**REQUIREMENT**
Filter the entries below down to the lines that hold "which".

**SUPPLIED DATA**
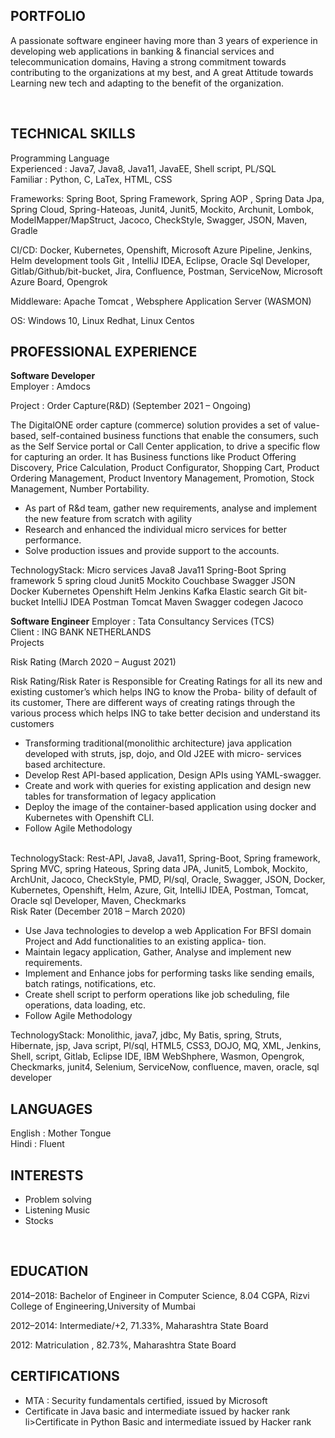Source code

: <h2>PORTFOLIO</h2>

<it>A passionate software engineer having more than 3 years of experience in developing web applications in banking & financial
services and telecommunication domains, Having a strong commitment towards contributing to the organizations at my best,
and A great Attitude towards Learning new tech and adapting to the benefit of the organization.</it>

<br>
<h2>TECHNICAL SKILLS</h2>
Programming Language <br>
  Experienced : Java7, Java8, Java11, JavaEE, Shell script, PL/SQL <br>
  Familiar : Python, C, LaTex, HTML, CSS

Frameworks: Spring Boot, Spring Framework, Spring AOP , Spring Data Jpa, Spring Cloud, Spring-Hateoas,
            Junit4, Junit5, Mockito, Archunit, Lombok, ModelMapper/MapStruct, Jacoco, CheckStyle,
            Swagger, JSON, Maven, Gradle

CI/CD:      Docker, Kubernetes, Openshift, Microsoft Azure Pipeline, Jenkins, Helm
            development tools Git , IntelliJ IDEA, Eclipse, Oracle Sql Developer, Gitlab/Github/bit-bucket, Jira, Confluence,
            Postman, ServiceNow, Microsoft Azure Board, Opengrok

Middleware: Apache Tomcat , Websphere Application Server (WASMON)

OS:         Windows 10, Linux Redhat, Linux Centos


<h2>PROFESSIONAL EXPERIENCE</h2>
<b>Software Developer</b><br>
Employer : Amdocs <br>

Project : Order Capture(R&D) (September 2021 – Ongoing) <br>

<p>The DigitalONE order capture (commerce) solution provides a set of value-based, self-contained business functions that enable the
consumers, such as the Self Service portal or Call Center application, to drive a specific flow for capturing an order. It has Business
functions like Product Offering Discovery, Price Calculation, Product Configurator, Shopping Cart, Product Ordering Management,
Product Inventory Management, Promotion, Stock Management, Number Portability. </p>

<ul>
  <li>As part of R&d team, gather new requirements, analyse and implement the new feature from scratch with agility</li>
  <li>Research and enhanced the individual micro services for better performance.</li>
  <li>Solve production issues and provide support to the accounts.</li>
</ul>


TechnologyStack: Micro services Java8 Java11 Spring-Boot Spring framework 5 spring cloud Junit5 Mockito
                 Couchbase Swagger JSON Docker Kubernetes Openshift Helm Jenkins Kafka Elastic search Git bit-bucket
                 IntelliJ IDEA Postman Tomcat Maven Swagger codegen Jacoco

<b>Software Engineer</b>
Employer : Tata Consultancy Services (TCS) <br>
Client : ING BANK NETHERLANDS <br>
Projects <br>

Risk Rating (March 2020 – August 2021) <br>

Risk Rating/Risk Rater is Responsible for Creating Ratings for all its new and existing customer’s which helps ING to know the Proba-
bility of default of its customer, There are different ways of creating ratings through the various process which helps ING to take better
decision and understand its customers
<br>
<ul>
  <li>Transforming traditional(monolithic architecture) java application developed with struts, jsp, dojo, and Old J2EE with micro-
services based architecture.</li>
  <li>Develop Rest API-based application, Design APIs using YAML-swagger.</li>
  <li>Create and work with queries for existing application and design new tables for transformation of legacy application</li>
  <li>Deploy the image of the container-based application using docker and Kubernetes with Openshift CLI.</li>
  <li>Follow Agile Methodology</li>
</ul>
<br>
TechnologyStack: Rest-API, Java8, Java11, Spring-Boot, Spring framework, Spring MVC, spring Hateous, Spring data JPA,
Junit5, Lombok, Mockito, ArchUnit, Jacoco, CheckStyle, PMD, Pl/sql, Oracle, Swagger, JSON, Docker,
Kubernetes, Openshift, Helm, Azure, Git, IntelliJ IDEA, Postman, Tomcat, Oracle sql Developer, Maven, Checkmarks

<br>
Risk Rater (December 2018 – March 2020)

<ul>
  <li>Use Java technologies to develop a web Application For BFSI domain Project and Add functionalities to an existing applica-
tion.</li>
  <li>Maintain legacy application, Gather, Analyse and implement new requirements.</li>
  <li>Implement and Enhance jobs for performing tasks like sending emails, batch ratings, notifications, etc.</li>
  <li>Create shell script to perform operations like job scheduling, file operations, data loading, etc.</li>
  <li>Follow Agile Methodology</li>
</ul>

TechnologyStack: Monolithic, java7, jdbc, My Batis, spring, Struts, Hibernate, jsp, Java script, Pl/sql, HTML5,
                 CSS3, DOJO, MQ, XML, Jenkins, Shell, script, Gitlab, Eclipse IDE, IBM WebShphere, Wasmon, Opengrok,
                 Checkmarks, junit4, Selenium, ServiceNow, confluence, maven, oracle, sql developer

<h2>LANGUAGES</h2>
  English : Mother Tongue <br>
  Hindi   : Fluent
  
<br>
<h2>INTERESTS</h2>
  <ul>
  <li>Problem solving</li>
  <li>Listening Music</li>
  <li>Stocks</li>
</ul>
  
<br>
<h2>EDUCATION</h2>
    <p>2014–2018:   Bachelor of Engineer in Computer Science, 8.04 CGPA, Rizvi College of Engineering,University of Mumbai</p>
    <p> 2012–2014:  Intermediate/+2, 71.33%, Maharashtra State Board </p>  
    <p> 2012:       Matriculation , 82.73%, Maharashtra State Board <p> 

<h2>CERTIFICATIONS</h2>
<ul>
  <li>MTA : Security fundamentals certified, issued by Microsoft</li>
  <li>Certificate in Java basic and intermediate issued by hacker rank</li>
  li>Certificate in Python Basic and intermediate issued by Hacker rank</li>
</ul>


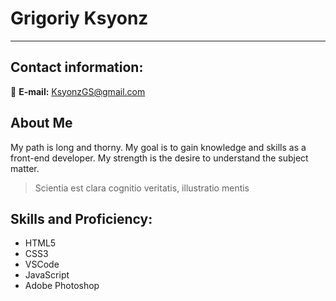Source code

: # Grigoriy Ksyonz

---

## Contact information:

:e-mail: **E-mail:** KsyonzGS@gmail.com

## About Me

My path is long and thorny. My goal is to gain knowledge and skills as a front-end developer. My strength is the desire to understand the subject matter.

> Scientia est clara cognitio veritatis, illustratio mentis

## Skills and Proficiency:

* HTML5
* CSS3
* VSCode
* JavaScript
* Adobe Photoshop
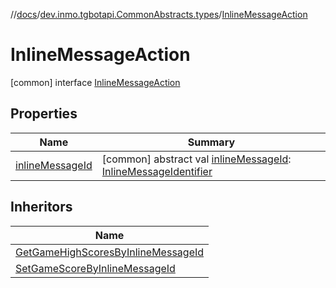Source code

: //[docs](../../../index.md)/[dev.inmo.tgbotapi.CommonAbstracts.types](../index.md)/[InlineMessageAction](index.md)



# InlineMessageAction  
 [common] interface [InlineMessageAction](index.md)   


## Properties  
  
|  Name |  Summary | 
|---|---|
| <a name="dev.inmo.tgbotapi.CommonAbstracts.types/InlineMessageAction/inlineMessageId/#/PointingToDeclaration/"></a>[inlineMessageId](inline-message-id.md)| <a name="dev.inmo.tgbotapi.CommonAbstracts.types/InlineMessageAction/inlineMessageId/#/PointingToDeclaration/"></a> [common] abstract val [inlineMessageId](inline-message-id.md): [InlineMessageIdentifier](../../dev.inmo.tgbotapi.types/index.md#%5Bdev.inmo.tgbotapi.types%2FInlineMessageIdentifier%2F%2F%2FPointingToDeclaration%2F%5D%2FClasslikes%2F625018081)   <br>|


## Inheritors  
  
|  Name | 
|---|
| <a name="dev.inmo.tgbotapi.requests.games/GetGameHighScoresByInlineMessageId///PointingToDeclaration/"></a>[GetGameHighScoresByInlineMessageId](../../dev.inmo.tgbotapi.requests.games/-get-game-high-scores-by-inline-message-id/index.md)|
| <a name="dev.inmo.tgbotapi.requests.games/SetGameScoreByInlineMessageId///PointingToDeclaration/"></a>[SetGameScoreByInlineMessageId](../../dev.inmo.tgbotapi.requests.games/-set-game-score-by-inline-message-id/index.md)|


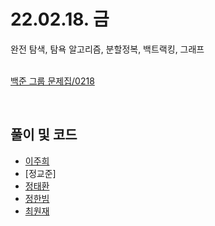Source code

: # 22.02.18. 금
완전 탐색, 탐욕 알고리즘, 분할정복, 백트랙킹, 그래프
</br>
</br>

[백준 그룹 문제집/0218](https://www.acmicpc.net/group/workbook/view/13701/42082)

</br>

## 풀이 및 코드
* [이주희](https://github.com/daejeon5-algostudy/AlgorithmStudy/blob/main/%EC%8A%A4%ED%84%B0%EB%94%94/0218/%EC%9D%B4%EC%A3%BC%ED%9D%AC/README.md)
* [정교준]
* [정태환](https://github.com/daejeon5-algostudy/AlgorithmStudy/blob/main/%EC%8A%A4%ED%84%B0%EB%94%94/0218/%EC%A0%95%ED%83%9C%ED%99%98/README.md)
* [정한빔](https://github.com/daejeon5-algostudy/AlgorithmStudy/tree/main/%EC%8A%A4%ED%84%B0%EB%94%94/0218/%EC%A0%95%ED%95%9C%EB%B9%94/README.md)
* [최원재](https://github.com/daejeon5-algostudy/AlgorithmStudy/tree/main/%EC%8A%A4%ED%84%B0%EB%94%94/0218/%EC%B5%9C%EC%9B%90%EC%9E%AC)

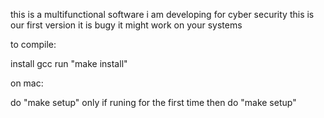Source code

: this is a multifunctional software i am developing for cyber security
this is our first version it is bugy it might work on your systems

to compile:

install gcc
run "make install"

on mac:

do "make setup" only if runing for the first time
then do "make setup"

**TASK ANSWER**
Risk Rating/Risk Rater is Responsible for Creating Ratings for all its new and existing customer’s which helps ING to know the Proba-
bility of default of its customer, There are different ways of creating ratings through the various process which helps ING to take better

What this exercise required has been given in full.